((

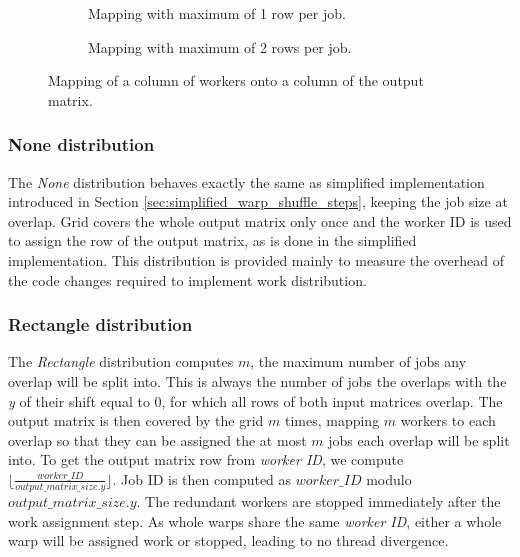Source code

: \begin{figure}[ht]
	\centering	
	\begin{subfigure}{0.7\textwidth}
	\centering
		\def\svgwidth{\textwidth}
		\fontsize{6}{8}\selectfont
		
		\caption{Mapping with maximum of 1 row per job.}
		\label{fig:work_dist_max_1}
	\end{subfigure}
	\hfill
	\begin{subfigure}{0.6\textwidth}
 		\centering
		\def\svgwidth{\textwidth}
		\fontsize{6}{8}\selectfont
		
		\caption{Mapping with maximum of 2 rows per job.}
		\label{fig:work_dist_max_2}
	\end{subfigure}
	
	\caption{Mapping of a column of workers onto a column of the output matrix.}
	\label{fig:work_distribution_examples}
\end{figure}


\subsubsection{None distribution}		
The \textit{None} distribution behaves exactly the same as simplified implementation introduced in Section \ref{sec:simplified_warp_shuffle_steps}, keeping the job size at overlap. Grid covers the whole output matrix only once and the worker ID is used to assign the row of the output matrix, as is done in the simplified implementation. This distribution is provided mainly to measure the overhead of the code changes required to implement work distribution. 

\subsubsection{Rectangle distribution}

The \textit{Rectangle} distribution computes $m$, the maximum number of jobs any overlap will be split into. This is always the number of jobs the overlaps with the \textit{y} of their shift equal to $0$, for which all rows of both input matrices overlap. The output matrix is then covered by the grid $m$ times, mapping $m$ workers to each overlap so that they can be assigned the at most $m$ jobs each overlap will be split
into. To get the output matrix row from \textit{worker ID}, we compute $\lfloor\frac{worker\_ID}{output\_matrix\_size.y}\rfloor$. Job ID is then computed as $worker\_ID$ modulo $output\_matrix\_size.y$. The redundant workers are stopped immediately after the work assignment step. As whole warps share the same \textit{worker ID}, either a whole warp will be assigned work or stopped, leading to no thread divergence. 

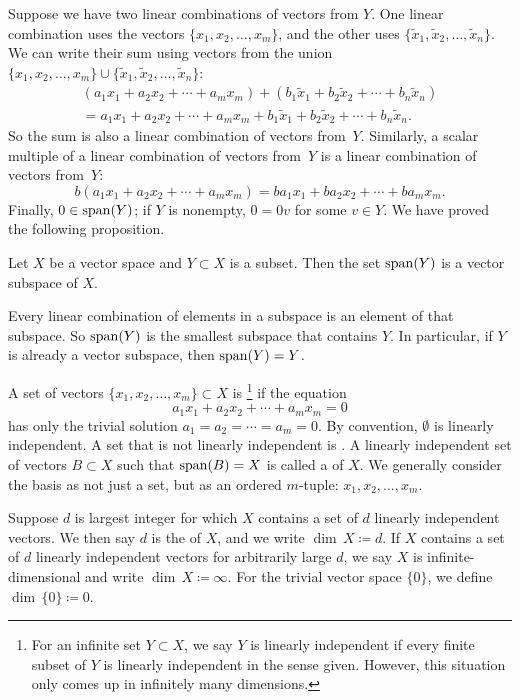 Suppose we have two linear combinations of vectors from $Y$.  One linear
combination uses the vectors $\{ x_1,x_2,\ldots,x_m \}$, and the other uses
$\{ \widetilde{x}_1,\widetilde{x}_2,\ldots,\widetilde{x}_n \}$.  We can write
their sum using vectors from the union
$\{ x_1,x_2,\ldots,x_m \} \cup
\{ \widetilde{x}_1,\widetilde{x}_2,\ldots,\widetilde{x}_n \}$:
\begin{multline*}
(a_1 x_1 + 
a_2 x_2 +  \cdots
+ a_m x_m)
+
(b_1 \widetilde{x}_1 + 
b_2 \widetilde{x}_2 +  \cdots
+ b_n \widetilde{x}_n)
\\
=
a_1 x_1 + 
a_2 x_2 +  \cdots
+ a_m x_m
+
b_1 \widetilde{x}_1 + 
b_2 \widetilde{x}_2 +  \cdots
+ b_n \widetilde{x}_n .
\end{multline*}
So the sum is also a linear combination of vectors from~$Y$.
Similarly,
a scalar multiple of a linear combination of vectors from~$Y$
is a linear combination of vectors from~$Y$:
\begin{equation*}
b (a_1 x_1 + 
a_2 x_2 +  \cdots
+ a_m x_m)
=
b a_1  x_1 + 
b a_2 x_2 +  \cdots
+ b a_m x_m .
\end{equation*}
Finally, $0 \in \operatorname{span}(Y)$; if $Y$ is nonempty, $0 = 0 v$ for some $v \in Y$.
We have proved the following proposition.

\begin{prop}
Let $X$ be a vector space and $Y \subset X$ is a subset.
Then the set $\operatorname{span}(Y)$ is a vector subspace of $X$.
\end{prop}

Every linear combination of elements in a subspace is an element of that
subspace.  So $\operatorname{span}(Y)$ is the smallest subspace that contains $Y$.
In particular,
if $Y$ is already a vector subspace, then $\operatorname{span}(Y) = Y$.

\begin{defn}
A set of vectors $\{ x_1, x_2, \ldots, x_m \} \subset X$ is 
\emph{}\footnote{%
For an infinite set $Y \subset X$, we say $Y$ is linearly
independent if every finite subset of $Y$ is linearly independent
in the sense given.
However, this situation only comes up in infinitely many dimensions.}
if the equation
\begin{equation} \label{eq:lincomb}
a_1 x_1 + a_2 x_2 + \cdots + a_m x_m = 0
\end{equation}
has only the trivial solution $a_1 = a_2 = \cdots = a_m = 0$.
By convention, $\emptyset$ is linearly independent.
A set that is not linearly independent is
\emph{}.
%
A linearly independent set of vectors $B \subset X$ such that
$\operatorname{span}(B) = X$ 
is called a \emph{} of $X$.
We generally consider the basis as not just a set, but as
an ordered $m$-tuple:
$x_1,x_2,\ldots,x_m$.

Suppose $d$ is largest integer for which $X$ contains a set of
$d$ linearly independent vectors.  We then say $d$ is
the \emph{} of $X$,
and we write $\dim \, X \coloneqq d$.
If $X$ contains a set of $d$ linearly independent vectors 
for arbitrarily large $d$, we say
$X$ is infinite-dimensional and write $\dim \, X \coloneqq \infty$.
%
For the trivial vector space $\{ 0 \}$, we define $\dim \, \{ 0 \} \coloneqq 0$.
\end{defn}

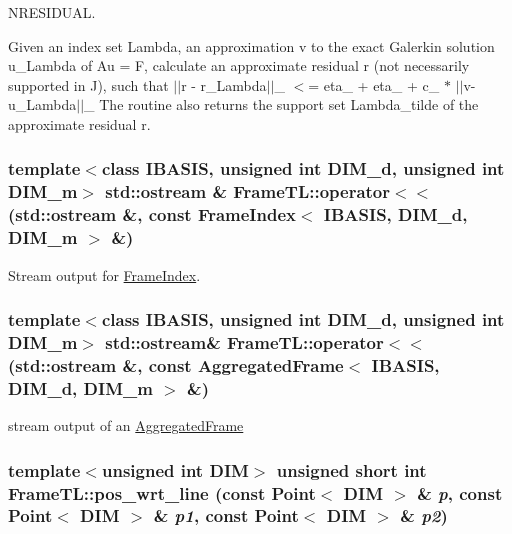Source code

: NRESIDUAL. 

Given an index set Lambda, an approximation v to the exact Galerkin solution u\_\-Lambda of Au = F, calculate an approximate residual r (not necessarily supported in J), such that $|$$|$r - r\_\-Lambda$|$$|$\_ $<$= eta\_ + eta\_ + c\_ $\ast$ $|$$|$v-u\_\-Lambda$|$$|$\_ The routine also returns the support set Lambda\_\-tilde of the approximate residual r. \hypertarget{namespaceFrameTL_4f787a15e5a101207d222e0a799a7e5d}{
\subsubsection[operator$<$$<$]{\setlength{\rightskip}{0pt plus 5cm}template$<$class IBASIS, unsigned int DIM\_\-d, unsigned int DIM\_\-m$>$ std::ostream \& FrameTL::operator$<$$<$ (std::ostream \&, \/  const FrameIndex$<$ IBASIS, DIM\_\-d, DIM\_\-m $>$ \&)}}
\label{namespaceFrameTL_4f787a15e5a101207d222e0a799a7e5d}


Stream output for \hyperlink{classFrameTL_1_1FrameIndex}{FrameIndex}. \hypertarget{namespaceFrameTL_218a9a8d5b69562375139a49043fce0b}{
\subsubsection[operator$<$$<$]{\setlength{\rightskip}{0pt plus 5cm}template$<$class IBASIS, unsigned int DIM\_\-d, unsigned int DIM\_\-m$>$ std::ostream\& FrameTL::operator$<$$<$ (std::ostream \&, \/  const AggregatedFrame$<$ IBASIS, DIM\_\-d, DIM\_\-m $>$ \&)}}
\label{namespaceFrameTL_218a9a8d5b69562375139a49043fce0b}


stream output of an \hyperlink{classFrameTL_1_1AggregatedFrame}{AggregatedFrame} \hypertarget{namespaceFrameTL_d4045e5ba1e89e5fbdd9084024f16ae0}{
\subsubsection[pos\_\-wrt\_\-line]{\setlength{\rightskip}{0pt plus 5cm}template$<$unsigned int DIM$>$ unsigned short int FrameTL::pos\_\-wrt\_\-line (const Point$<$ DIM $>$ \& {\em p}, \/  const Point$<$ DIM $>$ \& {\em p1}, \/  const Point$<$ DIM $>$ \& {\em p2})}}
\label{namespaceFrameTL_d4045e5ba1e89e5fbdd9084024f16ae0}


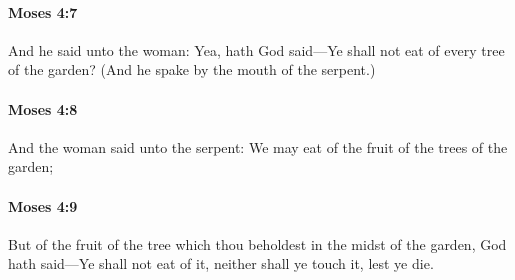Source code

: 		\paragraph{Moses 4:7} %
			\label{MOSES-4-7}

			And he said unto the woman: Yea, hath God said---Ye shall not eat of every tree of the garden? (And he spake by the mouth of the serpent.)


		\paragraph{Moses 4:8} %
			\label{MOSES-4-8}

			And the woman said unto the serpent: We may eat of the fruit of the trees of the garden;


		\paragraph{Moses 4:9} %
			\label{MOSES-4-9}

			But of the fruit of the tree which thou beholdest in the midst of the garden, God hath said---Ye shall not eat of it, neither shall ye touch it, lest ye die.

))

--- WORK ORDER ---
Print each record as it appears above, dropping every picture from the copy.

--- EXERCISE ANSWER ---
Source code

: \begin{figure}[ht]
	\centering	
	\begin{subfigure}{0.7\textwidth}
	\centering
		\def\svgwidth{\textwidth}
		\fontsize{6}{8}\selectfont
		
		\caption{Mapping with maximum of 1 row per job.}
		\label{fig:work_dist_max_1}
	\end{subfigure}
	\hfill
	\begin{subfigure}{0.6\textwidth}
 		\centering
		\def\svgwidth{\textwidth}
		\fontsize{6}{8}\selectfont
		
		\caption{Mapping with maximum of 2 rows per job.}
		\label{fig:work_dist_max_2}
	\end{subfigure}
	
	\caption{Mapping of a column of workers onto a column of the output matrix.}
	\label{fig:work_distribution_examples}
\end{figure}


\subsubsection{None distribution}		
The \textit{None} distribution behaves exactly the same as simplified implementation introduced in Section \ref{sec:simplified_warp_shuffle_steps}, keeping the job size at overlap. Grid covers the whole output matrix only once and the worker ID is used to assign the row of the output matrix, as is done in the simplified implementation. This distribution is provided mainly to measure the overhead of the code changes required to implement work distribution. 

\subsubsection{Rectangle distribution}

The \textit{Rectangle} distribution computes $m$, the maximum number of jobs any overlap will be split into. This is always the number of jobs the overlaps with the \textit{y} of their shift equal to $0$, for which all rows of both input matrices overlap. The output matrix is then covered by the grid $m$ times, mapping $m$ workers to each overlap so that they can be assigned the at most $m$ jobs each overlap will be split
into. To get the output matrix row from \textit{worker ID}, we compute $\lfloor\frac{worker\_ID}{output\_matrix\_size.y}\rfloor$. Job ID is then computed as $worker\_ID$ modulo $output\_matrix\_size.y$. The redundant workers are stopped immediately after the work assignment step. As whole warps share the same \textit{worker ID}, either a whole warp will be assigned work or stopped, leading to no thread divergence. 

 Suppose we have two linear combinations of vectors from $Y$.  One linear
combination uses the vectors $\{ x_1,x_2,\ldots,x_m \}$, and the other uses
$\{ \widetilde{x}_1,\widetilde{x}_2,\ldots,\widetilde{x}_n \}$.  We can write
their sum using vectors from the union
$\{ x_1,x_2,\ldots,x_m \} \cup
\{ \widetilde{x}_1,\widetilde{x}_2,\ldots,\widetilde{x}_n \}$:
\begin{multline*}
(a_1 x_1 + 
a_2 x_2 +  \cdots
+ a_m x_m)
+
(b_1 \widetilde{x}_1 + 
b_2 \widetilde{x}_2 +  \cdots
+ b_n \widetilde{x}_n)
\\
=
a_1 x_1 + 
a_2 x_2 +  \cdots
+ a_m x_m
+
b_1 \widetilde{x}_1 + 
b_2 \widetilde{x}_2 +  \cdots
+ b_n \widetilde{x}_n .
\end{multline*}
So the sum is also a linear combination of vectors from~$Y$.
Similarly,
a scalar multiple of a linear combination of vectors from~$Y$
is a linear combination of vectors from~$Y$:
\begin{equation*}
b (a_1 x_1 + 
a_2 x_2 +  \cdots
+ a_m x_m)
=
b a_1  x_1 + 
b a_2 x_2 +  \cdots
+ b a_m x_m .
\end{equation*}
Finally, $0 \in \operatorname{span}(Y)$; if $Y$ is nonempty, $0 = 0 v$ for some $v \in Y$.
We have proved the following proposition.

\begin{prop}
Let $X$ be a vector space and $Y \subset X$ is a subset.
Then the set $\operatorname{span}(Y)$ is a vector subspace of $X$.
\end{prop}

Every linear combination of elements in a subspace is an element of that
subspace.  So $\operatorname{span}(Y)$ is the smallest subspace that contains $Y$.
In particular,
if $Y$ is already a vector subspace, then $\operatorname{span}(Y) = Y$.

\begin{defn}
A set of vectors $\{ x_1, x_2, \ldots, x_m \} \subset X$ is 
\emph{}\footnote{%
For an infinite set $Y \subset X$, we say $Y$ is linearly
independent if every finite subset of $Y$ is linearly independent
in the sense given.
However, this situation only comes up in infinitely many dimensions.}
if the equation
\begin{equation} \label{eq:lincomb}
a_1 x_1 + a_2 x_2 + \cdots + a_m x_m = 0
\end{equation}
has only the trivial solution $a_1 = a_2 = \cdots = a_m = 0$.
By convention, $\emptyset$ is linearly independent.
A set that is not linearly independent is
\emph{}.
%
A linearly independent set of vectors $B \subset X$ such that
$\operatorname{span}(B) = X$ 
is called a \emph{} of $X$.
We generally consider the basis as not just a set, but as
an ordered $m$-tuple:
$x_1,x_2,\ldots,x_m$.

Suppose $d$ is largest integer for which $X$ contains a set of
$d$ linearly independent vectors.  We then say $d$ is
the \emph{} of $X$,
and we write $\dim \, X \coloneqq d$.
If $X$ contains a set of $d$ linearly independent vectors 
for arbitrarily large $d$, we say
$X$ is infinite-dimensional and write $\dim \, X \coloneqq \infty$.
%
For the trivial vector space $\{ 0 \}$, we define $\dim \, \{ 0 \} \coloneqq 0$.
\end{defn}

Source code

: NRESIDUAL. 

Given an index set Lambda, an approximation v to the exact Galerkin solution u\_\-Lambda of Au = F, calculate an approximate residual r (not necessarily supported in J), such that $|$$|$r - r\_\-Lambda$|$$|$\_ $<$= eta\_ + eta\_ + c\_ $\ast$ $|$$|$v-u\_\-Lambda$|$$|$\_ The routine also returns the support set Lambda\_\-tilde of the approximate residual r. \hypertarget{namespaceFrameTL_4f787a15e5a101207d222e0a799a7e5d}{
\subsubsection[operator$<$$<$]{\setlength{\rightskip}{0pt plus 5cm}template$<$class IBASIS, unsigned int DIM\_\-d, unsigned int DIM\_\-m$>$ std::ostream \& FrameTL::operator$<$$<$ (std::ostream \&, \/  const FrameIndex$<$ IBASIS, DIM\_\-d, DIM\_\-m $>$ \&)}}
\label{namespaceFrameTL_4f787a15e5a101207d222e0a799a7e5d}


Stream output for \hyperlink{classFrameTL_1_1FrameIndex}{FrameIndex}. \hypertarget{namespaceFrameTL_218a9a8d5b69562375139a49043fce0b}{
\subsubsection[operator$<$$<$]{\setlength{\rightskip}{0pt plus 5cm}template$<$class IBASIS, unsigned int DIM\_\-d, unsigned int DIM\_\-m$>$ std::ostream\& FrameTL::operator$<$$<$ (std::ostream \&, \/  const AggregatedFrame$<$ IBASIS, DIM\_\-d, DIM\_\-m $>$ \&)}}
\label{namespaceFrameTL_218a9a8d5b69562375139a49043fce0b}


stream output of an \hyperlink{classFrameTL_1_1AggregatedFrame}{AggregatedFrame} \hypertarget{namespaceFrameTL_d4045e5ba1e89e5fbdd9084024f16ae0}{
\subsubsection[pos\_\-wrt\_\-line]{\setlength{\rightskip}{0pt plus 5cm}template$<$unsigned int DIM$>$ unsigned short int FrameTL::pos\_\-wrt\_\-line (const Point$<$ DIM $>$ \& {\em p}, \/  const Point$<$ DIM $>$ \& {\em p1}, \/  const Point$<$ DIM $>$ \& {\em p2})}}
\label{namespaceFrameTL_d4045e5ba1e89e5fbdd9084024f16ae0}


Source code

: 		\paragraph{Moses 4:7} %
			\label{MOSES-4-7}

			And he said unto the woman: Yea, hath God said---Ye shall not eat of every tree of the garden? (And he spake by the mouth of the serpent.)


		\paragraph{Moses 4:8} %
			\label{MOSES-4-8}

			And the woman said unto the serpent: We may eat of the fruit of the trees of the garden;


		\paragraph{Moses 4:9} %
			\label{MOSES-4-9}

			But of the fruit of the tree which thou beholdest in the midst of the garden, God hath said---Ye shall not eat of it, neither shall ye touch it, lest ye die.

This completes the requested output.